Wednesday, December 28, 2022

Birria Tacos

 


      Although not traditional Birria Tacos this recipe closely resembles on the basis of what we could procure to prepare them.  This choice was easy for us as we chose Steak Ums for the beef.  This recipe centers on good, seasoned beef and as such our version was a success. 

      This recipe centers on beef simmered and even crock potted with many seasonings.  It also uses small corn tortillas that will be cooked, and drenched in the sauce, stuffed, and fried prior to serving.  

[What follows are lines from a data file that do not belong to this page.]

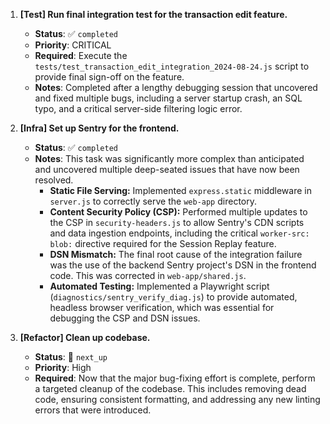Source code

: 1.  **[Test] Run final integration test for the transaction edit feature.**
    *   **Status**: ✅ `completed`
    *   **Priority**: CRITICAL
    *   **Required**: Execute the `tests/test_transaction_edit_integration_2024-08-24.js` script to provide final sign-off on the feature.
    *   **Notes**: Completed after a lengthy debugging session that uncovered and fixed multiple bugs, including a server startup crash, an SQL typo, and a critical server-side filtering logic error.

3.  **[Infra] Set up Sentry for the frontend.**
    *   **Status**: ✅ `completed`
    *   **Notes**: This task was significantly more complex than anticipated and uncovered multiple deep-seated issues that have now been resolved.
        *   **Static File Serving:** Implemented `express.static` middleware in `server.js` to correctly serve the `web-app` directory.
        *   **Content Security Policy (CSP):** Performed multiple updates to the CSP in `security-headers.js` to allow Sentry's CDN scripts and data ingestion endpoints, including the critical `worker-src: blob:` directive required for the Session Replay feature.
        *   **DSN Mismatch:** The final root cause of the integration failure was the use of the backend Sentry project's DSN in the frontend code. This was corrected in `web-app/shared.js`.
        *   **Automated Testing:** Implemented a Playwright script (`diagnostics/sentry_verify_diag.js`) to provide automated, headless browser verification, which was essential for debugging the CSP and DSN issues.

4. **[Refactor] Clean up codebase.**
    *   **Status**: 🔵 `next_up`
    *   **Priority**: High
    *   **Required**: Now that the major bug-fixing effort is complete, perform a targeted cleanup of the codebase. This includes removing dead code, ensuring consistent formatting, and addressing any new linting errors that were introduced.
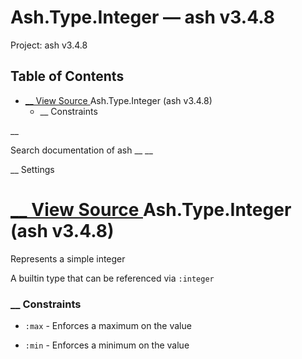 # Ash.Type.Integer — ash v3.4.8

Project: ash v3.4.8

## Table of Contents

- [ __ View Source ](external_link) Ash.Type.Integer (ash v3.4.8)
    - __ Constraints

__

Search documentation of ash __ __

__ Settings

#  [ __ View Source ](external_link) Ash.Type.Integer (ash v3.4.8)

Represents a simple integer

A builtin type that can be referenced via `:integer`

###  __ Constraints

  * `:max` \- Enforces a maximum on the value

  * `:min` \- Enforces a minimum on the value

Marinade the beef in this marinade

1-pound slivered beef

Small corn tortillas 

Guajillo Peppers or sauce

1 chopped onion

1/4 cup vinegar

1/2 cup crushed tomatoes

5 cloves garlic

1 tsp oregano

1/2 tsp paprika

1/2 tsp Ancho chili powder 

1/2 cup Hatch Chiles, sliced

3/4 cup Oaxaca cheese


       Prepare a marinade of beef, Adobo, Guajillo Pepper Sauce, chiles, paprika, oregano, tomatoes, garlic, onions, and cilantro.  

Marinade

      Heat Steak Ums in medium hot skillet, chopping and simmer while stirring.  Remove meat and add to marinade.  Place in crockpot and simmer on low for 4-5 hours. 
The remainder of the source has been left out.